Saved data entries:
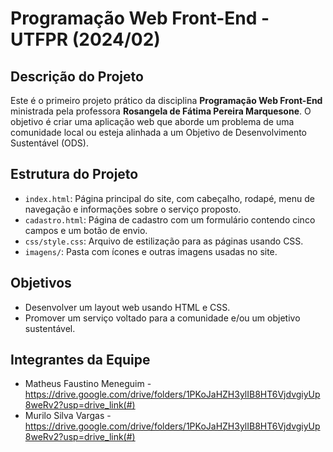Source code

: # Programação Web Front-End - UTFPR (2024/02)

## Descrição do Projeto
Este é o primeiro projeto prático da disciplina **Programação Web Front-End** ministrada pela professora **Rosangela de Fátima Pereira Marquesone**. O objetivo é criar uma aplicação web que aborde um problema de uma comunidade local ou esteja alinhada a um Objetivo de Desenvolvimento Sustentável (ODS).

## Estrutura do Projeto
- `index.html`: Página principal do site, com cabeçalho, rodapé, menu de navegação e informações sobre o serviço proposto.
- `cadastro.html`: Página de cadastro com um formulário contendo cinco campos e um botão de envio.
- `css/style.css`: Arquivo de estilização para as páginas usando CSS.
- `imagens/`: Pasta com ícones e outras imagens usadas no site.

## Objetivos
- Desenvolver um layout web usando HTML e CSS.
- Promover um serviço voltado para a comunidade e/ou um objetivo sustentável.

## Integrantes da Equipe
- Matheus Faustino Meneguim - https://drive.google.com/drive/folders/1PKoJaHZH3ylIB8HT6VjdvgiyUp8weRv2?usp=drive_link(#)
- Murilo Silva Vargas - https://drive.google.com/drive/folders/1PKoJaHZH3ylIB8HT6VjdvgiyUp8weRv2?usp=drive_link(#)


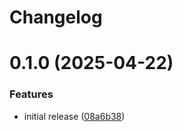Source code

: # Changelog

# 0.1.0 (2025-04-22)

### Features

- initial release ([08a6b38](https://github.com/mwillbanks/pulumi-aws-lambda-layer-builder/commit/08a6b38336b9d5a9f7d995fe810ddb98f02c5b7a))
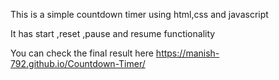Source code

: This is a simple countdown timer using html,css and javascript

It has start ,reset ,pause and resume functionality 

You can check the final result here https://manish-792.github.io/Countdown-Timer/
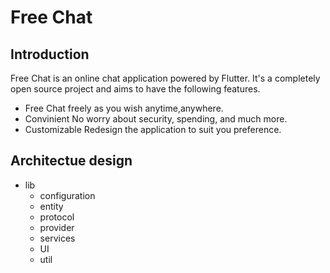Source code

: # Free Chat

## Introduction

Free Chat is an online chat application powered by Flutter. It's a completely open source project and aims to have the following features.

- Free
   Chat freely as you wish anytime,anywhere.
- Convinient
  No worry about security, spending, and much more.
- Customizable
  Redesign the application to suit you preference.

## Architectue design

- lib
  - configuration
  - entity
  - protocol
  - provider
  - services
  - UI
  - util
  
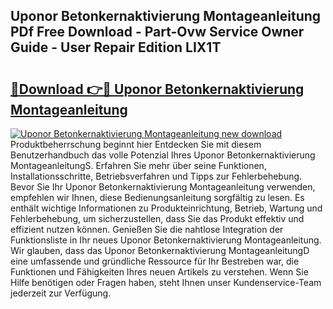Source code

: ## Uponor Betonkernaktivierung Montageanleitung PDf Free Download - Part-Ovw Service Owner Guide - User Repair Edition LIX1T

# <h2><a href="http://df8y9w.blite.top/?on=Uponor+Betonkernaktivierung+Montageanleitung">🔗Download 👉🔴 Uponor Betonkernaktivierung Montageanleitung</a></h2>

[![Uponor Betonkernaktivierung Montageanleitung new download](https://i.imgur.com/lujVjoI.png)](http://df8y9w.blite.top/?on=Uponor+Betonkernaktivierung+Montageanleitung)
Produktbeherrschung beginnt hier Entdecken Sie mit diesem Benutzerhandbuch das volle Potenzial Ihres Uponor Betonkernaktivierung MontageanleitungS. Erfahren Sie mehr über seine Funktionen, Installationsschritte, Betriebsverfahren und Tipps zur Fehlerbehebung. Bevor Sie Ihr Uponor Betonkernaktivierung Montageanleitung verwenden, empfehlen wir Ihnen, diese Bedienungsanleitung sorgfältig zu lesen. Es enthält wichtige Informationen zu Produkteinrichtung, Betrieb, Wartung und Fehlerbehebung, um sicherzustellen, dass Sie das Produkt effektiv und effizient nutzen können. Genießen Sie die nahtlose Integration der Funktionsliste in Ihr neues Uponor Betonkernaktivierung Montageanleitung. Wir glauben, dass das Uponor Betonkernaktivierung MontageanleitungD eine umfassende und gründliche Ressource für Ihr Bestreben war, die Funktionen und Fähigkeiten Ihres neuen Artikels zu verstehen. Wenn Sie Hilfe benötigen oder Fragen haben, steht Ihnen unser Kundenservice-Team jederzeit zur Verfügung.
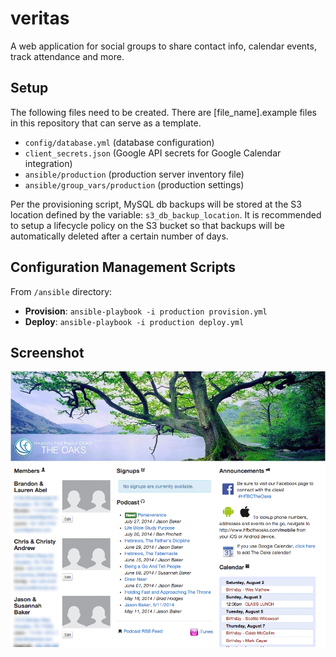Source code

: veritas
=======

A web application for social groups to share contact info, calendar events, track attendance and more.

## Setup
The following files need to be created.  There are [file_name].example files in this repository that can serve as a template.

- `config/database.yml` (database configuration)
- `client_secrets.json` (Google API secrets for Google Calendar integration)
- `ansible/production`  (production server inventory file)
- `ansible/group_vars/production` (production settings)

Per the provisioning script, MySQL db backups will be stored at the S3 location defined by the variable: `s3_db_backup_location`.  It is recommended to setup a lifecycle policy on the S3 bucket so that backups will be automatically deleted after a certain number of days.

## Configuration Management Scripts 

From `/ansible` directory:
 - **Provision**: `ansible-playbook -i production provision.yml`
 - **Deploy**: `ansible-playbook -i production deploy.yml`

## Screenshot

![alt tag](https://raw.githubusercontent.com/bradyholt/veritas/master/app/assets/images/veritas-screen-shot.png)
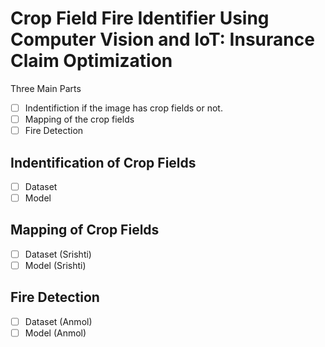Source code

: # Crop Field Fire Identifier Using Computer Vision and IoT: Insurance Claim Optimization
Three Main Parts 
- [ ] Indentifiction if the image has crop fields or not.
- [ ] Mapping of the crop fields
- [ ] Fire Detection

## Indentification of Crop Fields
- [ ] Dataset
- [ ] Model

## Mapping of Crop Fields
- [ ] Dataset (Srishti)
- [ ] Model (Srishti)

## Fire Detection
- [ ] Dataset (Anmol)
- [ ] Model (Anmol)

- _Task prompt_:
Print the entries as they stand, first line through the line holding "- Matheus Faustino", with every picture removed.

- _Task output_:
Source code

: # Programação Web Front-End - UTFPR (2024/02)

## Descrição do Projeto
Este é o primeiro projeto prático da disciplina **Programação Web Front-End** ministrada pela professora **Rosangela de Fátima Pereira Marquesone**. O objetivo é criar uma aplicação web que aborde um problema de uma comunidade local ou esteja alinhada a um Objetivo de Desenvolvimento Sustentável (ODS).

## Estrutura do Projeto
- `index.html`: Página principal do site, com cabeçalho, rodapé, menu de navegação e informações sobre o serviço proposto.
- `cadastro.html`: Página de cadastro com um formulário contendo cinco campos e um botão de envio.
- `css/style.css`: Arquivo de estilização para as páginas usando CSS.
- `imagens/`: Pasta com ícones e outras imagens usadas no site.

## Objetivos
- Desenvolver um layout web usando HTML e CSS.
- Promover um serviço voltado para a comunidade e/ou um objetivo sustentável.

## Integrantes da Equipe
- Matheus Faustino Meneguim - https://drive.google.com/drive/folders/1PKoJaHZH3ylIB8HT6VjdvgiyUp8weRv2?usp=drive_link(#)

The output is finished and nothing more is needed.